Performing due-diligence procedures for a fund’s distributor and sub-distributors, where relevant, continues to be a challenging and onerous process for funds and fund management companies because of the volume and complexity of these arrangements. There can be many intermediaries between an investor and an investment manager such as fund platforms and regional distributors and distribution channels can be complex and, at times, not transparent.
CP138 sets out the CBI’s expectation that appropriate due diligence reviews should be conducted of all prospective OSPs including intra-group providers before entering into any arrangements. Due diligence procedures clearly outlined in CP138 include, among many, the periodic review of the financial health of key OSPs, review of key contracts before expiry, and analysis of sub-outsourcing arrangements (chain outsourcing) to determine if any additional look-through due-diligence procedures are needed on sub-service providers. CP138 makes clear that the CBI expects more oversight on chain outsourcing relationships to the depth and extent dictated by risk appetite.
For chain outsourcing, primary fund distributors need to perform rigorous due diligence on their sub-delegates and maintain evidence thereof. Rigour is not clearly defined but should include, for example, that appropriate due diligence is performed on an ongoing basis on each sub-provider and that proof of these due-diligence activities are available upon request (including any onsite visits as appropriate). This can be challenging and should be allowed for within any contractual arrangement with the sub-provider.
How far funds and mancos need to perform the look-through boils down to the fund’s and manco’s own risk assessment and their assessment of criticality or importance of the function being outsourced. The risk and responsibility for sub-outsourcing arrangements depends on contracts and a thorough review of these arrangements is critical.
CP138 also identifies challenges associated with performing due diligence on intragroup and offshore entities. This is especially relevant to the fund industry when asset managers have their own distribution arm. The same rigours of due diligence need to be adhered to in these intra group entities cognisant of the challenges that may arise in those reviews such as conflicts of interest and exertion of influence.
The Investment Company Institute (ICI) recently published a best practice due-diligence questionnaire, and this has helped with standardisation (i.e. distributors get a standard set of questions from funds or mancos).
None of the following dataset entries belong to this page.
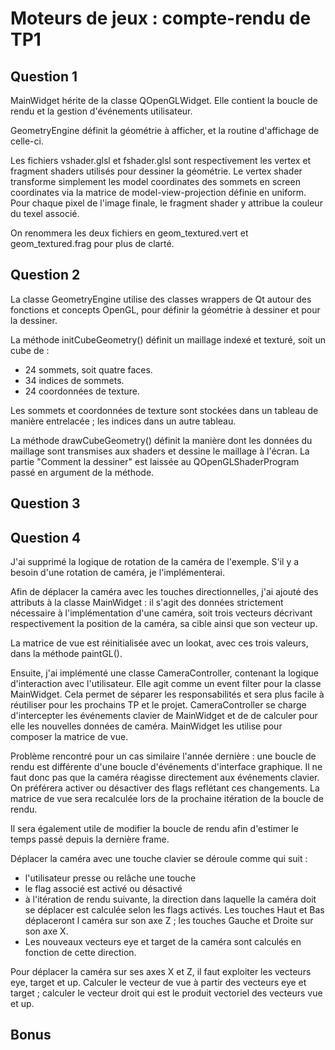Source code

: Moteurs de jeux : compte-rendu de TP1
=====================================


Question 1
----------

MainWidget hérite de la classe QOpenGLWidget. Elle contient la boucle de rendu 
et la gestion d'événements utilisateur.

GeometryEngine définit la géométrie à afficher, et la routine d'affichage de
celle-ci.

Les fichiers vshader.glsl et fshader.glsl sont respectivement les vertex et 
fragment shaders utilisés pour dessiner la géométrie. Le vertex shader transforme
simplement les model coordinates des sommets en screen coordinates via la matrice de 
model-view-projection définie en uniform. Pour chaque pixel de l'image finale,
le fragment shader y attribue la couleur du texel associé.

On renommera les deux fichiers en geom_textured.vert et geom_textured.frag pour
plus de clarté.


Question 2
----------

La classe GeometryEngine utilise des classes wrappers de Qt autour des
fonctions et concepts OpenGL, pour définir la géométrie à dessiner et pour la 
dessiner.

La méthode initCubeGeometry() définit un maillage indexé et texturé, soit un
cube de :
- 24 sommets, soit quatre faces.
- 34 indices de sommets.
- 24 coordonnées de texture.

Les sommets et coordonnées de texture sont stockées dans un tableau de manière
entrelacée ; les indices dans un autre tableau.

La méthode drawCubeGeometry() définit la manière dont les données du maillage
sont transmises aux shaders et dessine le maillage à l'écran. La partie 
"Comment la dessiner" est laissée au QOpenGLShaderProgram passé en argument de 
la méthode.


Question 3
----------


Question 4
----------

J'ai supprimé la logique de rotation de la caméra de l'exemple. S'il y a besoin d'une rotation de caméra, je l'implémenterai.

Afin de déplacer la caméra avec les touches directionnelles, j'ai ajouté des attributs à la classe MainWidget : il s'agit des données strictement nécessaire à l'implémentation d'une caméra, soit trois vecteurs décrivant respectivement la position de la caméra, sa cible ainsi que son vecteur up.

La matrice de vue est réinitialisée avec un lookat, avec ces trois valeurs, dans la méthode paintGL().

Ensuite, j'ai implémenté une classe CameraController, contenant la logique d'interaction avec l'utilisateur. Elle agit comme un event filter pour la classe MainWidget. Cela permet de séparer les responsabilités et sera plus facile à réutiliser pour les prochains TP et le projet. CameraController se charge d'intercepter les événements clavier de MainWidget et de de calculer pour elle les nouvelles données de caméra. MainWidget les utilise pour composer la matrice de vue.

Problème rencontré pour un cas similaire l'année dernière : une boucle de rendu est différente d'une boucle d'événements d'interface graphique. Il ne faut donc pas que la caméra réagisse directement aux événements clavier. On préférera activer ou désactiver des flags reflétant ces changements. La matrice de vue sera recalculée lors de la prochaine itération de la boucle de rendu.

Il sera également utile de modifier la boucle de rendu afin d'estimer le temps passé depuis la dernière frame.

Déplacer la caméra avec une touche clavier se déroule comme qui suit :
- l'utilisateur presse ou relâche une touche
- le flag associé est activé ou désactivé
- à l'itération de rendu suivante, la direction dans laquelle la caméra doit se déplacer est calculée selon les flags activés. Les touches Haut et Bas déplaceront l caméra sur son axe Z ; les touches Gauche et Droite sur son axe X.
- Les nouveaux vecteurs eye et target de la caméra sont calculés en fonction de cette direction.

Pour déplacer la caméra sur ses axes X et Z, il faut exploiter les vecteurs eye, target et up. Calculer le vecteur de vue à partir des vecteurs eye et target ; calculer le vecteur droit qui est le produit vectoriel des vecteurs vue et up.


Bonus
-----




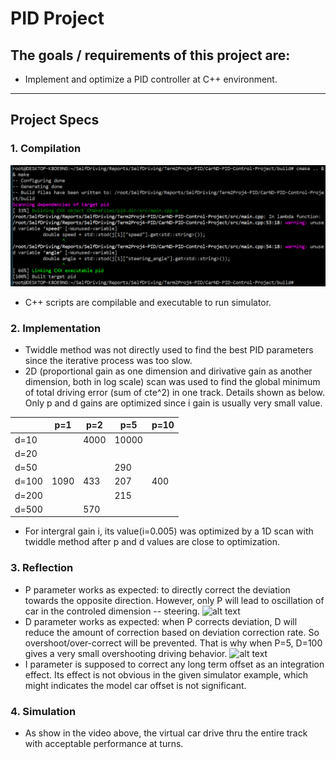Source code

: # PID Project

## The goals / requirements of this project are:

* Implement and optimize a PID controller at C++ environment.

[//]: # (Image References)
[image1]: ./Compile.PNG
[video1]: ./P.gif
[video2]: ./PID.gif
---

## Project Specs

### 1. Compilation
![alt text][image1]
* C++ scripts are compilable and executable to run simulator.

### 2. Implementation
* Twiddle method was not directly used to find the best PID parameters since the iterative process was too slow.
* 2D (proportional gain as one dimension and dirivative gain as another dimension, both in log scale) scan was used to find the global minimum of total driving error (sum of cte^2) in one track. Details shown as below. Only p and d gains are optimized since i gain is usually very small value.

|       | p=1     | p=2     | p=5     | p=10      |
|-------|---------|---------|---------|-----------|
|d=10   |         | 4000    |  10000  |           |
|d=20   |         |         |         |           |
|d=50   |         |         | 290     |           |
|d=100  | 1090    |  433    | 207     |    400    |
|d=200  |         |         | 215     |           |
|d=500  |         | 570     |         |           |

* For intergral gain i, its value(i=0.005) was optimized by a 1D scan with twiddle method after p and d values are close to optimization.

### 3. Reflection
* P parameter works as expected: to directly correct the deviation towards the opposite direction. However, only P will lead to oscillation of car in the controled dimension -- steering.
![alt text][video1]
* D parameter works as expected: when P corrects deviation, D will reduce the amount of correction based on deviation correction rate. So overshoot/over-correct will be prevented. That is why when P=5, D=100 gives a very small overshooting driving behavior.
![alt text][video2]
* I parameter is supposed to correct any long term offset as an integration effect. Its effect is not obvious in the given simulator example, which might indicates the model car offset is not significant.

### 4. Simulation
* As show in the video above, the virtual car drive thru the entire track with acceptable performance at turns.
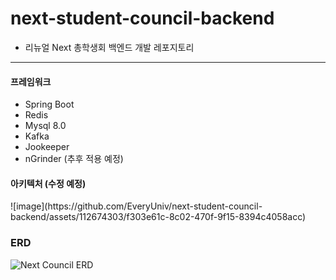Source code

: # next-student-council-backend

- 리뉴얼 Next 총학생회 백엔드 개발 레포지토리

<hr>
<h4>프레임워크</h4>
<ul>
  <li>Spring Boot</li>
  <li>Redis</li>
  <li>Mysql 8.0</li>
  <li>Kafka</li>
  <li>Jookeeper</li>
  <li>nGrinder (추후 적용 예정)</li>
</ul>

<h4>아키텍처 (수정 예정)</h4>
![image](https://github.com/EveryUniv/next-student-council-backend/assets/112674303/f303e61c-8c02-470f-9f15-8394c4058acc)


### ERD
![Next Council ERD](https://github.com/EveryUniv/next-student-council-backend/assets/112674303/e0269600-a470-44e9-af85-9140ffff5c48)
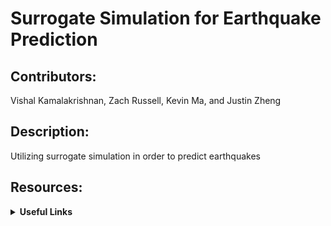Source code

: # Surrogate Simulation for Earthquake Prediction

## Contributors:
Vishal Kamalakrishnan, Zach Russell, Kevin Ma, and Justin Zheng

## Description:

Utilizing surrogate simulation in order to predict earthquakes




## Resources:
<details>
<summary> <b>Useful Links </b> </summary>

- [How to Set Up a Simulation](./ETAS%20Codes%20Updated%205-16-2023/ETAS/instructions.md)
- Output Visuals
- References
</details>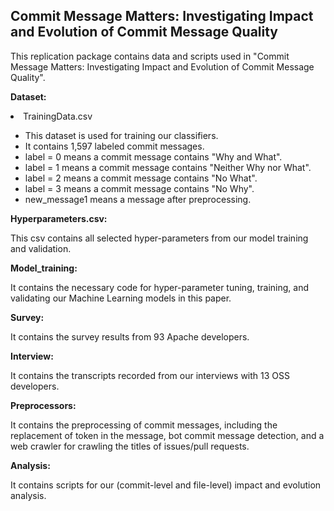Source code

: ## Commit Message Matters: Investigating Impact and Evolution of Commit Message Quality

This replication package contains data and scripts used in "Commit Message Matters: Investigating Impact and Evolution of Commit Message Quality".

**Dataset:**
  <li>TrainingData.csv</li>
    <ul>
      <li>This dataset is used for training our classifiers. </li>
      <li>It contains 1,597 labeled commit messages. </li>
      <li>label = 0 means a commit message contains "Why and What". </li>
      <li>label = 1 means a commit message contains "Neither Why nor What". </li>
      <li>label = 2 means a commit message contains "No What". </li>
      <li>label = 3 means a commit message contains "No Why".</li>
      <li>new_message1 means a message after preprocessing. </li>
    </ul>

**Hyperparameters.csv:**

This csv contains all selected hyper-parameters from our model training and validation.

**Model_training:**

It contains the necessary code for hyper-parameter tuning, training, and validating our Machine Learning models in this paper.

**Survey:**

It contains the survey results from 93 Apache developers.

**Interview:**

It contains the transcripts recorded from our interviews with 13 OSS developers.

**Preprocessors:**

It contains the preprocessing of commit messages, including the replacement of token in the message, bot commit message detection, and a web crawler for crawling the titles of issues/pull requests.

**Analysis:**

It contains scripts for our (commit-level and file-level) impact and evolution analysis.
However, the ICI questionnaire is not a one-size-fits-all and should be tailored accordingly. Technology has helped firms deal with due diligence procedures to follow-up on requests and report to key decision makers and the board. Following up on unanswered questionnaires can be time consuming and, depending on risk appetite and the criticality assessment of outsourcing arrangements, may lead to further data collection and screening on sub levels. To alleviate the workload, some funds and mancos have outsourced this due diligence function to providers who specialise on these matters.
What boards are mainly responsible for under CP138
reviewing and approving management’s risk assessment;
defining an entity specific outsourcing strategy aligned with the entity’s board approved outsourcing policy (including due diligence performed, conflicts of interests, exit strategy, etc.);
reviewing and approving the methodology and assessment for determining criticality or importance of the fund’s distributors and sub-distributors;
ensuring that appropriate skills and knowledge are maintained to effectively oversee outsourcing arrangements from inception to conclusion;
ensuring an up to date outsourcing register is maintained and reported to the CBI as required;
notifying the CBI of planned critical or important outsourcing arrangements in a timely manner, i.e., in advance of such arrangements being entered ; and
ensuring that assessment of the outsourcing arrangements form part of the firm’s third line of defense (via internal audit or third party assurance, if necessary).
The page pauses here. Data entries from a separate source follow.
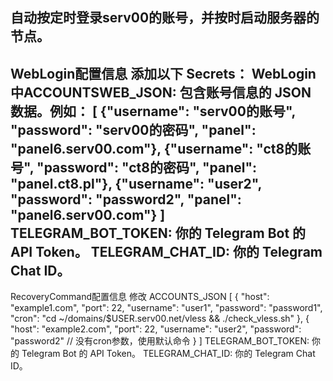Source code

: 自动按定时登录serv00的账号，并按时启动服务器的节点。
-------------------------------------------------------------------------------------------------
WebLogin配置信息
添加以下 Secrets：
WebLogin中ACCOUNTSWEB_JSON: 包含账号信息的 JSON 数据。例如：
[
  {"username": "serv00的账号", "password": "serv00的密码", "panel": "panel6.serv00.com"},
  {"username": "ct8的账号", "password": "ct8的密码", "panel": "panel.ct8.pl"},
  {"username": "user2", "password": "password2", "panel": "panel6.serv00.com"}
]
TELEGRAM_BOT_TOKEN: 你的 Telegram Bot 的 API Token。
TELEGRAM_CHAT_ID: 你的 Telegram Chat ID。
----------------------------------------------------------------------------------------------------
RecoveryCommand配置信息
修改 ACCOUNTS_JSON
[
    {
        "host": "example1.com",
        "port": 22,
        "username": "user1",
        "password": "password1",
        "cron": "cd ~/domains/$USER.serv00.net/vless && ./check_vless.sh"
    },
    {
        "host": "example2.com",
        "port": 22,
        "username": "user2",
        "password": "password2"
        // 没有cron参数，使用默认命令
    }
]
TELEGRAM_BOT_TOKEN: 你的 Telegram Bot 的 API Token。
TELEGRAM_CHAT_ID: 你的 Telegram Chat ID。

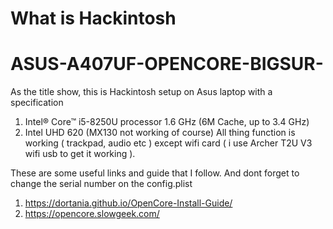 # What is Hackintosh
# ASUS-A407UF-OPENCORE-BIGSUR-
As the title show, this is Hackintosh setup on Asus laptop with a specification
1) Intel® Core™ i5-8250U processor 1.6 GHz (6M Cache, up to 3.4 GHz)
2) Intel UHD 620 (MX130 not working of course)
All thing function is working ( trackpad, audio etc ) except wifi card ( i use Archer T2U V3 wifi usb to get it working ).

These are some useful links and guide that I follow. And dont forget to change the serial number on the config.plist
1) https://dortania.github.io/OpenCore-Install-Guide/
2) https://opencore.slowgeek.com/

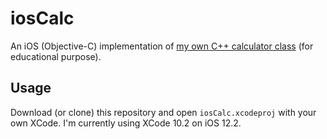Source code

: #  iosCalc
An iOS (Objective-C) implementation of [my own C++ calculator class](https://github.com/WANGJIEKE/Calc/) (for educational purpose).

## Usage
Download (or clone) this repository and open `iosCalc.xcodeproj` with your own XCode. I'm currently using XCode 10.2 on iOS 12.2. 
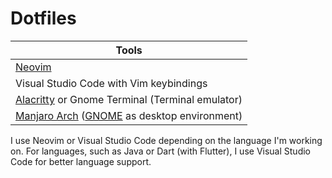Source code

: # Dotfiles

| Tools						         |
|--------------------------------------------------------|
| [Neovim][]						 |
| Visual Studio Code with Vim keybindings                |
| [Alacritty][] or Gnome Terminal (Terminal emulator)    |
| [Manjaro Arch][] ([GNOME][] as desktop environment)    |

I use Neovim or Visual Studio Code depending on the language I'm working on. For languages, 
such as Java or Dart (with Flutter), I use Visual Studio Code for better language support.

[i3]: https://i3wm.org/
[Alacritty]: https://alacritty.org/
[Manjaro Arch]: https://manjaro.org/
[GNOME]: https://www.gnome.org/
[Ripgrep]: https://github.com/BurntSushi/ripgrep
[Neovim]: https://neovim.io/
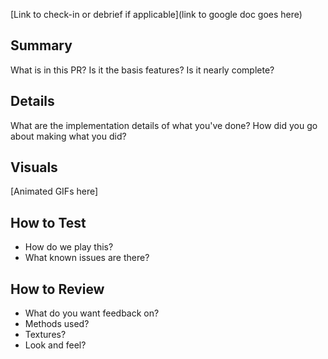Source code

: [Link to check-in or debrief if applicable](link to google doc goes here)

<h2>Summary</h2>
 
What is in this PR? Is it the basis features? Is it nearly complete?

<h2>Details</h2>

What are the implementation details of what you've done? 
How did you go about making what you did?

<h2>Visuals</h2>

\[Animated GIFs here]

<h2>How to Test</h2>

- How do we play this?
- What known issues are there?

<h2>How to Review</h2>

- What do you want feedback on?
- Methods used?
- Textures?
- Look and feel?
Top 10 questions boards should ask the DP of distribution and management in relation to distribution oversight (questions 6-10 relate specifically to CP138)
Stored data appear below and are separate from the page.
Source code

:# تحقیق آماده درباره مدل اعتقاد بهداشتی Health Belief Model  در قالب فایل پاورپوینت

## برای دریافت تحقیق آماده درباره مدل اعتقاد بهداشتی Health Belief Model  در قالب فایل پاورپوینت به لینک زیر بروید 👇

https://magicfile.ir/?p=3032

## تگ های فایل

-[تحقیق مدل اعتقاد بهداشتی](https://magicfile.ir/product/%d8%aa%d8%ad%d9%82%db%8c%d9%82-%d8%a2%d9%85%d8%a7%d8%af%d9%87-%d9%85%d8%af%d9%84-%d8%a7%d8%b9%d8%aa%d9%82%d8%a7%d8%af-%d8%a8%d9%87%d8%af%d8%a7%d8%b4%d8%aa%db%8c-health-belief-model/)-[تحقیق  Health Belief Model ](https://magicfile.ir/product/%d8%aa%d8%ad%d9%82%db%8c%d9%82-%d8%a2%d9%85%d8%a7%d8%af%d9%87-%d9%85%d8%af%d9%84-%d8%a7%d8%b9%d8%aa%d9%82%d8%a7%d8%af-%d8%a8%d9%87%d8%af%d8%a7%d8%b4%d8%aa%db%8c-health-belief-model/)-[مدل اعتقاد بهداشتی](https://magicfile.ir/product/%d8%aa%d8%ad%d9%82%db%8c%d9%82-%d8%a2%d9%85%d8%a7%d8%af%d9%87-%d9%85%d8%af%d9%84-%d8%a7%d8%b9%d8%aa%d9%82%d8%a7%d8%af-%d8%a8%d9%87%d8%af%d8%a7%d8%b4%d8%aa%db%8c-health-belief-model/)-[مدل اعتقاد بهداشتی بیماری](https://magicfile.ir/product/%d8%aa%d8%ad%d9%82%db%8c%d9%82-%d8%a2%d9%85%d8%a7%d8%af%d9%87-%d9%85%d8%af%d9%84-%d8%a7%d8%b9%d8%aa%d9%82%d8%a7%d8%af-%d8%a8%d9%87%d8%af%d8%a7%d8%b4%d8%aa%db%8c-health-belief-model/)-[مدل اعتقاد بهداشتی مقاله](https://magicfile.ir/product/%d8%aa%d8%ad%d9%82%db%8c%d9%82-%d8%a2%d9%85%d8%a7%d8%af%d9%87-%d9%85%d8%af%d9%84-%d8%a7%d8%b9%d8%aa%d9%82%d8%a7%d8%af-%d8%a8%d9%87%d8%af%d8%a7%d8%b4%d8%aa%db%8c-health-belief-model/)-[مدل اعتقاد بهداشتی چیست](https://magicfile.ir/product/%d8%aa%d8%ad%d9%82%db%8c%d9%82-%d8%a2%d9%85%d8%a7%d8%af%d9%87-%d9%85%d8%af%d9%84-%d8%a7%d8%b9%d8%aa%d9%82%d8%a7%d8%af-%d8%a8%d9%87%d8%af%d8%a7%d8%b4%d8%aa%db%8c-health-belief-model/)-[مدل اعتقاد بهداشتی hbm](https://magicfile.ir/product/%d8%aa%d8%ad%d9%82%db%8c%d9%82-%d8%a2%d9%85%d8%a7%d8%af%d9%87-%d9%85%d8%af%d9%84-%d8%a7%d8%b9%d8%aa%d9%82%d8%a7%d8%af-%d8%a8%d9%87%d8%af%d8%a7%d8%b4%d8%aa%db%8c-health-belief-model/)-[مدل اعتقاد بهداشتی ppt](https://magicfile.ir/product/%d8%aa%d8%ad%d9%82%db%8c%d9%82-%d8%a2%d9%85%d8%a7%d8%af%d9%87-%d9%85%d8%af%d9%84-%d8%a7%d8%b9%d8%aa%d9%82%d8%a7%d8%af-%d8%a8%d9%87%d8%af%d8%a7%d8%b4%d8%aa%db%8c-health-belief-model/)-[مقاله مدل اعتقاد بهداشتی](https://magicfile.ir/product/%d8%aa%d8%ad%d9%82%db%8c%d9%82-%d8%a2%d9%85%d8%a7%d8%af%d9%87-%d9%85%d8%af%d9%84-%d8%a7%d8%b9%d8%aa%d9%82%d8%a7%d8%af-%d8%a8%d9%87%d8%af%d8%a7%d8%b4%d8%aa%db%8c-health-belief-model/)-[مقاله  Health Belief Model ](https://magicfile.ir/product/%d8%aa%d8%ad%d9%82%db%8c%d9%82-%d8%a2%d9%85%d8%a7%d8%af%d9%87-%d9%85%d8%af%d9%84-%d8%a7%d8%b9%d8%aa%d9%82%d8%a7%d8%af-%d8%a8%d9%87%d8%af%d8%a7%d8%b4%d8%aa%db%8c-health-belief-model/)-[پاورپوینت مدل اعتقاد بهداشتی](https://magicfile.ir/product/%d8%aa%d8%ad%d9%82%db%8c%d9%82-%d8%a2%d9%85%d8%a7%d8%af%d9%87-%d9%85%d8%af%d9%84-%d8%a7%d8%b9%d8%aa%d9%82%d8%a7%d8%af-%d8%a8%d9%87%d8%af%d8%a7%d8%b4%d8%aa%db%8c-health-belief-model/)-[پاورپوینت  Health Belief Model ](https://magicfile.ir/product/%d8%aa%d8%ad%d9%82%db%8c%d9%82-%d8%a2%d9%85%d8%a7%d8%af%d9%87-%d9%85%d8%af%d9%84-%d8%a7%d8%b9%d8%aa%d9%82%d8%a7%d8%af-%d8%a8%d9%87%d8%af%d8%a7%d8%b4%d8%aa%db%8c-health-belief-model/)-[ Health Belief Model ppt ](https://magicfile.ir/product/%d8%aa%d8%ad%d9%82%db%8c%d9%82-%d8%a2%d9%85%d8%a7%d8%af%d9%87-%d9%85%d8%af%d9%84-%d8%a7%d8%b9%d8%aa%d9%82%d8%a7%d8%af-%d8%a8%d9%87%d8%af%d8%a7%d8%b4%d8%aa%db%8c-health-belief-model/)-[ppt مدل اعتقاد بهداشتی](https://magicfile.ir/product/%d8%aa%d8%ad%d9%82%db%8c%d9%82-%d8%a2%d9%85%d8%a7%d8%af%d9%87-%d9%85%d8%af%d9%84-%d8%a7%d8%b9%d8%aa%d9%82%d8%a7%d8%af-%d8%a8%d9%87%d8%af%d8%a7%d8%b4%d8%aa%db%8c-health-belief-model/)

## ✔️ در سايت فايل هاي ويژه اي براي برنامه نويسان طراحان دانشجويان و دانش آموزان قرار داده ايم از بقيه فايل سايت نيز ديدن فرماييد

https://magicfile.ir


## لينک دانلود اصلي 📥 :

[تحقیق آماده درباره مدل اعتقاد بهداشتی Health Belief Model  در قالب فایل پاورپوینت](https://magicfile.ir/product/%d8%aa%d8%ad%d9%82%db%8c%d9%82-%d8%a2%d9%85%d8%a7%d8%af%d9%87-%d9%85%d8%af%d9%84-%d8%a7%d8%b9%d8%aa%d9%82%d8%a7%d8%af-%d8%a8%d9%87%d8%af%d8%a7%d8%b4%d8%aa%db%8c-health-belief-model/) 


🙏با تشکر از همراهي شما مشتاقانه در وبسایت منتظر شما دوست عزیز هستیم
Who will be responsible for distribution in each of the jurisdictions where the investment fund will be marketed and do paying agents or local representatives need to be appointed?
Have local marketing rules and tax laws been assessed and do the distributors and sub-distributors have a robust system of controls in place to ensure that marketing of the investment fund complies with these requirements?
What controls are in place to keep marketing materials consistent with the fund’s investment policy?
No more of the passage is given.